Other Options Worth Knowing
**Fidelity Cash Management Account.** Like Schwab, Fidelity pairs a checking-style cash account with a brokerage and reimburses ATM fees, with no account minimums—useful for expats who already custody investments at Fidelity. Confirm current foreign-transaction and address policies directly, since they vary by residence country.
**HSBC Premier.** For households with larger balances who value an international branch network, HSBC operates in dozens of countries and offers linked multi-currency accounts and in-branch access abroad ([Greenback](https://www.greenbacktaxservices.com/blog/best-us-banks-for-expats/)). It typically requires substantial qualifying balances, so it suits high-balance expats rather than budget-conscious ones.
**Wise (formerly TransferWise).** Wise is a licensed money-services platform, **not a bank**, so balances aren't FDIC-insured the way a bank deposit is. But it fills a real gap: holding and converting dozens of currencies at the mid-market exchange rate with transparent per-transfer fees ([Greenback](https://www.greenbacktaxservices.com/blog/best-us-banks-for-expats/)). Many expats pair a US bank (Schwab or SDFCU) with Wise for currency conversion and cross-border transfers, rather than choosing one over the other. Note that non-US Wise balances can count toward your FBAR aggregate.
Fee and Feature Comparison
| Account | Monthly fee | Foreign transaction fee | ATM rebates abroad | Foreign address allowed | |---|---|---|---|---| | Schwab Bank Investor Checking | $0 | $0 | Unlimited worldwide | Via Schwab International; varies by country | | SDFCU checking | $0 | $0 (credit cards) | Network/partial | Yes—no US address required | | HSBC Premier | Waived at qualifying balance | Varies | Varies | Yes (global network) | | Wise (non-bank) | $0 base | Per-transfer, transparent | N/A (debit card fees apply) | Yes |
*Fees and policies as published by each provider as of June 2026; confirm current terms before opening.*
Practical Takeaways
- **Open your expat-friendly account before you leave the US, if you can.** Domestic applications are simpler than applying from abroad, and Schwab's standard checking is easier to open while you still have a US address.
- **Keep a US account that doesn't penalize foreign use.** Schwab and SDFCU both eliminate foreign-transaction fees; this is the single biggest recurring saving for most expats.

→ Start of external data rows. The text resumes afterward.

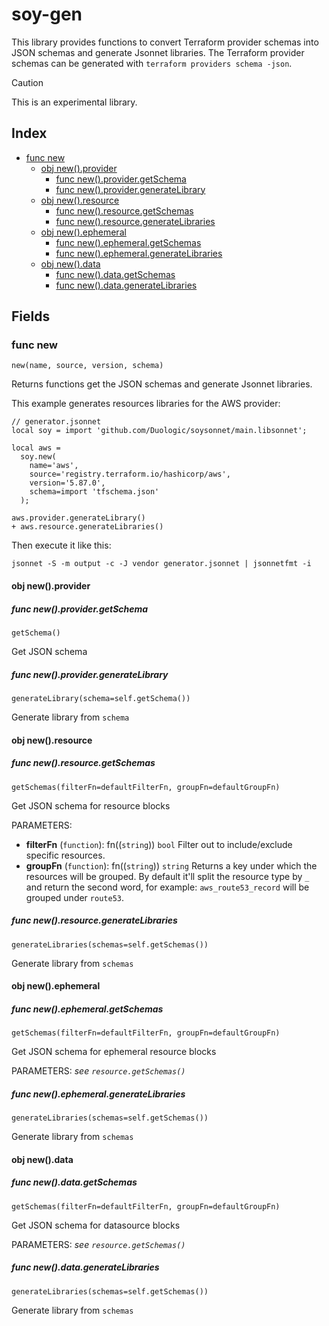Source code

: # soy-gen

This library provides functions to convert Terraform provider schemas into JSON schemas and generate Jsonnet libraries.
The Terraform provider schemas can be generated with `terraform providers schema -json`.

> [!CAUTION]
> This is an experimental library.

## Index

* [func new](func-new)
  * [obj new().provider](obj-newprovider)
    * [func new().provider.getSchema](func-newprovidergetschema)
    * [func new().provider.generateLibrary](func-newprovidergeneratelibrary)
  * [obj new().resource](obj-newresource)
    * [func new().resource.getSchemas](func-newresourcegetschemas)
    * [func new().resource.generateLibraries](func-newresourcegeneratelibraries)
  * [obj new().ephemeral](obj-newephemeral)
    * [func new().ephemeral.getSchemas](func-newephemeralgetschemas)
    * [func new().ephemeral.generateLibraries](func-newephemeralgeneratelibraries)
  * [obj new().data](obj-newdata)
    * [func new().data.getSchemas](func-newdatagetschemas)
    * [func new().data.generateLibraries](func-newdatageneratelibraries)

## Fields

### func new

```jsonnet
new(name, source, version, schema)
```

Returns functions get the JSON schemas and generate Jsonnet libraries.

This example generates resources libraries for the AWS provider:

```jsonnet
// generator.jsonnet
local soy = import 'github.com/Duologic/soysonnet/main.libsonnet';

local aws =
  soy.new(
    name='aws',
    source='registry.terraform.io/hashicorp/aws',
    version='5.87.0',
    schema=import 'tfschema.json'
  );

aws.provider.generateLibrary()
+ aws.resource.generateLibraries()
```
Then execute it like this:

```console
jsonnet -S -m output -c -J vendor generator.jsonnet | jsonnetfmt -i
```

#### obj new().provider

##### func new().provider.getSchema

```jsonnet
getSchema()
```

Get JSON schema

##### func new().provider.generateLibrary

```jsonnet
generateLibrary(schema=self.getSchema())
```

Generate library from `schema`

#### obj new().resource

##### func new().resource.getSchemas

```jsonnet
getSchemas(filterFn=defaultFilterFn, groupFn=defaultGroupFn)
```

Get JSON schema for resource blocks

PARAMETERS:
  - **filterFn** (`function`): fn(<resourceType>(`string`)) `bool`
    Filter out to include/exclude specific resources.
  - **groupFn** (`function`): fn(<resourceType>(`string`)) `string`
    Returns a key under which the resources will be grouped. By default it'll split the resource type by `_` and return the second word, for example: `aws_route53_record` will be grouped under `route53`.

##### func new().resource.generateLibraries

```jsonnet
generateLibraries(schemas=self.getSchemas())
```

Generate library from `schemas`

#### obj new().ephemeral

##### func new().ephemeral.getSchemas

```jsonnet
getSchemas(filterFn=defaultFilterFn, groupFn=defaultGroupFn)
```

Get JSON schema for ephemeral resource blocks

PARAMETERS: *see `resource.getSchemas()`*

##### func new().ephemeral.generateLibraries

```jsonnet
generateLibraries(schemas=self.getSchemas())
```

Generate library from `schemas`

#### obj new().data

##### func new().data.getSchemas

```jsonnet
getSchemas(filterFn=defaultFilterFn, groupFn=defaultGroupFn)
```

Get JSON schema for datasource blocks

PARAMETERS: *see `resource.getSchemas()`*

##### func new().data.generateLibraries

```jsonnet
generateLibraries(schemas=self.getSchemas())
```

Generate library from `schemas`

- **Always decline dynamic currency conversion at ATMs and terminals.** Choose to be charged in local currency—DCC markups are not covered by ATM rebate programs.
- **Track your highest aggregate foreign balance all year.** If foreign accounts ever exceed $10,000 combined, you owe an FBAR by April 15 (auto-extended to October 15) ([FinCEN](https://www.fincen.gov/report-foreign-bank-and-financial-accounts)).
- **Check whether you also cross the Form 8938 thresholds** ($200,000/$300,000 single, $400,000/$600,000 joint for those living abroad) and remember it's a separate filing from the FBAR ([IRS](https://www.irs.gov/businesses/comparison-of-form-8938-and-fbar-requirements)).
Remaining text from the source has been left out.